The Transport Ministry has revealed plans targeting swift rollout of satellite-based tolling technology for national highways before the general election code restricting formal announcements arrives – likely March first week. It intends replacing existing radio-frequency FASTags enabling automated distance-based levies and barrier free transit eventually.
Featuring connected on-board GPS transponders calculating toll dynamically, the radical shift promises congestion elimination through seamless mobility minus intermittent halts across sprawling expressway networks. Some stretches have already undergone operational trials.
Mileage-Based Billing Replaces Fixed Charging
As per the Minister, the space-based solution will capture registration plate photographs automatically before matching against geo-fenced highway coordinates and pre-linked wallets for exact distance-based deductions.
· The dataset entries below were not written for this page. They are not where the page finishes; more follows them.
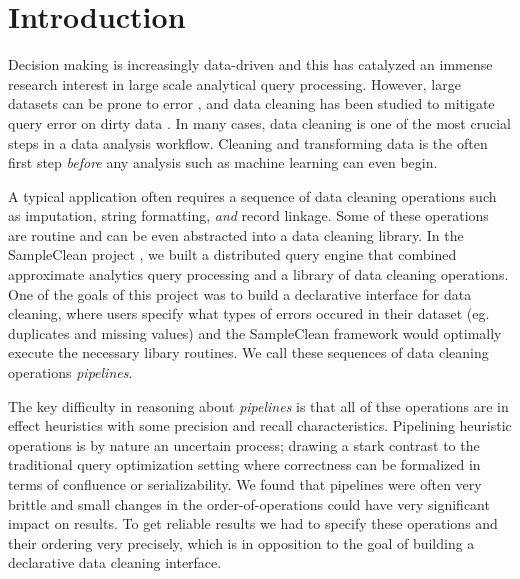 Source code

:\section{Introduction}
Decision making is increasingly data-driven and this has catalyzed an immense research interest in large scale analytical query processing.
However, large datasets can be prone to error \cite{Gartner}, and data cleaning has been studied to mitigate query error on dirty data \cite{dasu2003exploratory, mayfield2010eracer, openrefine, wrangler, DBLP:conf/sigmod/DallachiesaEEEIOT13, DBLP:conf/pervasive/JefferyAFHW06}.
In many cases, data cleaning is one of the most crucial steps in a data analysis workflow.
Cleaning and transforming data is the often first step \emph{before} any analysis such as machine learning can even begin.

A typical application often requires a sequence of data cleaning operations 
such as imputation, string formatting, \emph{and} record linkage.
Some of these operations are routine and can be even abstracted into a data cleaning library.
In the SampleClean project \cite{wang1999sample}, we built a distributed query engine that combined approximate analytics query processing 
and a library of data cleaning operations.
One of the goals of this project was to build a declarative interface for data cleaning, where users specify what types of errors
occured in their dataset (eg. duplicates and missing values) and the SampleClean framework would optimally execute the necessary libary routines.
We call these sequences of data cleaning operations \emph{pipelines}.

The key difficulty in reasoning about \emph{pipelines} is that all of thse operations are in effect heuristics with some precision and recall characteristics.
Pipelining heuristic operations is by nature an uncertain process; drawing a stark contrast to the traditional query optimization setting where correctness can be formalized in terms of confluence or serializability. 
We found that pipelines were often very brittle and small changes in the order-of-operations could have very significant impact on results.
To get reliable results we had to specify these operations and their ordering very precisely, which is in opposition to the goal of building a declarative data cleaning interface.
This contrasts fixed FASTag deductions currently at entry/exit presently capped around 98% adoption.
However, officials indicate conceptualization around linking satellites, vehicles and highways still remains under finalization across agencies like NHAI. Amendment in supporting rules and laws governing user charging also remain underway promising a tighter rollout schedule than tech stability suggests.
On-Board Devices Still Complex, Costly
Industry players argue that mandating on-board GPS gadgets adds to consumer costs significantly versus inexpensive FASTags, jeopardizing voluntary assimilations in price-sensitive markets like India. They instead advocate optimizing existing tech first before migrating directly from 2022’s IoT tolling revolution.
Critics also feel systemic migration issues mirror issues plaguing lagging electronic traffic challan efficiency still where detection versus actual receipts ratios remain dismal from poor integration after half a decade still. Hence execution uncertainties loom amidst ambitious poll-time targets.